The Mule Canyon mine exploited shallow, low-sulfidation, epithermal Au-Ag deposits that lie near the west side of the Northern Nevada rift in northern Lander County, Nevada. Mule Canyon consists of six small deposits that contained premining reserves of about 8.2 Mt at an average grade of 3.81 g Au/tonne. It is an uncommon mafic end member of low-sulfidation Au-Ag deposits associated with tholeiitic bimodal basalt-rhyolite magmatism. The ore is hosted by a basalt-andesite eruptive center that formed between about 16.4 to 15.8 Ma during early mafic eruptions related to regionally extensive bimodal magmatism. Hydrothermal alteration and Au-Ag ores formed at about 15.6 Ma and were tightly controlled by north-northwest- to north-striking high-angle fault and breccia zones developed during rifting, emplacement of mafic dikes, and eruption of mafic lava flows.

Hydrothermal alteration assemblages are zoned outward from fluid conduits in the sequence silica-adularia, adularia-smectite, smectite (intermediate argillic), and smectite-carbonate (propylitic). All alteration types contain abundant pyrite and/or marcasite ± arsenopyrite. Field relations indicate that silica-adularia alteration is superimposed on argillic and propylitic alteration. Little or no steam-heated acid-sulfate alteration is present, probably the result of a near-surface water table during hydrothermal alteration and ore deposition.

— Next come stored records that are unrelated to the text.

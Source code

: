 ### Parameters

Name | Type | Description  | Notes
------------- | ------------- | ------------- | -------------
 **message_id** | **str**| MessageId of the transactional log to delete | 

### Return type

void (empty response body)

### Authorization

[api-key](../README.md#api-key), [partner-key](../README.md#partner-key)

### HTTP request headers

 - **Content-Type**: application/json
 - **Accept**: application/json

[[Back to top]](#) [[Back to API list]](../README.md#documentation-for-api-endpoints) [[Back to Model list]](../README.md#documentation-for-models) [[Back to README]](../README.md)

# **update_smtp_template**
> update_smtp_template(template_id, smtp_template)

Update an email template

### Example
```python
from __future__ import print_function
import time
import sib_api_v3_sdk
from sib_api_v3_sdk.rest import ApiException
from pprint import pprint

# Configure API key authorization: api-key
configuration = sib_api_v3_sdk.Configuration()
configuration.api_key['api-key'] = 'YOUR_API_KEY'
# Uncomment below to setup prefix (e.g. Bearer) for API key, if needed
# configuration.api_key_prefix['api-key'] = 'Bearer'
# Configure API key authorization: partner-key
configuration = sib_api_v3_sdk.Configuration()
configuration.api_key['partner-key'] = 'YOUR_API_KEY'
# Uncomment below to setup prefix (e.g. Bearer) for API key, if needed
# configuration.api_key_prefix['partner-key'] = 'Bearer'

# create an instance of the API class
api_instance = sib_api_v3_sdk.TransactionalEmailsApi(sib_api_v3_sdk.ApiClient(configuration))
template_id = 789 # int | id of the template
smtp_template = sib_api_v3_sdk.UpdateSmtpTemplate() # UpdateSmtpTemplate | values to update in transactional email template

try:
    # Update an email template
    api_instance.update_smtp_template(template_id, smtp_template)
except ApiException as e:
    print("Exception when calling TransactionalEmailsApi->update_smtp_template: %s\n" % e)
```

Two distinct ore types are present at Mule Canyon: early replacement and later open-space filling. Replacement ores consist of disseminated and vesicle-filling pyrite, marcasite, and arsenopyrite in argillically altered or weakly silicified rocks. Ore minerals consist of Au-bearing arsenopyrite and arsenian pyrite overgrowths on earlier-formed pyrite and marcasite. Open-space filling ores include narrow stockwork quartz-adularia veins, banded and crustiform opaline and chalcedonic silica-adularia veins, silica-adularia cemented breccias, and sparse carbonate-pyrite and/or marcasite veins. Ore minerals consist mostly of electrum and Ag sulfide and selenide minerals, with minor to major amounts of pyrite, marcasite, and arsenopyrite, and local stibnite. Both types of ores have similar geochemical signatures, characterized by high Au, Ag, As, Sb, and Se contents, locally high Hg, Mo, Tl, and W contents, and low Cu, Pb, and Zn contents.

Stable isotope data indicate that ore fluids consisted dominantly of meteoric water that evolved by deep circulation through Paleozoic sedimentary rocks at low water/rock ratios (about 1) and high temperatures (>200°C). Calculated isotopic compositions of ore fluids are δ18OH2O= –3 to –7 per mil, δDH2O= –107 to –124 per mil, δ13CCO2= 0 to –6 per mil, and δ34SH2S= –3 to +8 per mil. The ore fluids obtained much of their H2S and CO2 and probably scavenged ore metals and trace elements from the Paleozoic sedimentary rocks. Some H2S and CO2 may have been derived from degassing Miocene magmas.

Mule Canyon formed at shallow depths, probably about 100 m below the paleosurface. Ore fluids were dilute, nearly neutral in pH, reduced, H2S-rich, and CO2-bearing. Peak temperatures in ore zones reached 230° to 265°C at nearly lithostatic pressures when some crystalline quartz ± adularia precipitated, but most ore formed at temperatures <200°C at near hydrostatic pressures and was accompanied by precipitation of opaline and chalcedonic silica± adularia ± calcite and dolomite. Deposition of gold in As-rich overgrowths on pyrite and/or marcasite in disseminated ores occurred owing to decreasing H2S in the ore fluids resulting from sulfidation reactions. Later electrum and Ag selenide precipitation in open spaces occurred owing to boiling, loss of H2S to the vapor phase, and cooling.

Mule Canyon is similar to most other low-sulfidation Au-Ag deposits associated with Miocene tholeiitic bimodal basalt-rhyolite magmatism in the Great Basin, such as Sleeper, Midas, and Buckhorn. Major differences at Mule Canyon are the high Fe sulfide contents of some ores and altered wall rocks, the paucity of silicification, and the presence of only narrow and discontinuous gold-bearing siliceous veins. These differences primarily are due to the mafic composition of the host rocks. Mule Canyon differs from low-sulfidation deposits associated with subduction-related calc-alkaline porphyry intrusions, such as the Comstock lode, in that a much smaller proportion of water, salts, and metals was derived from crystallizing magmas.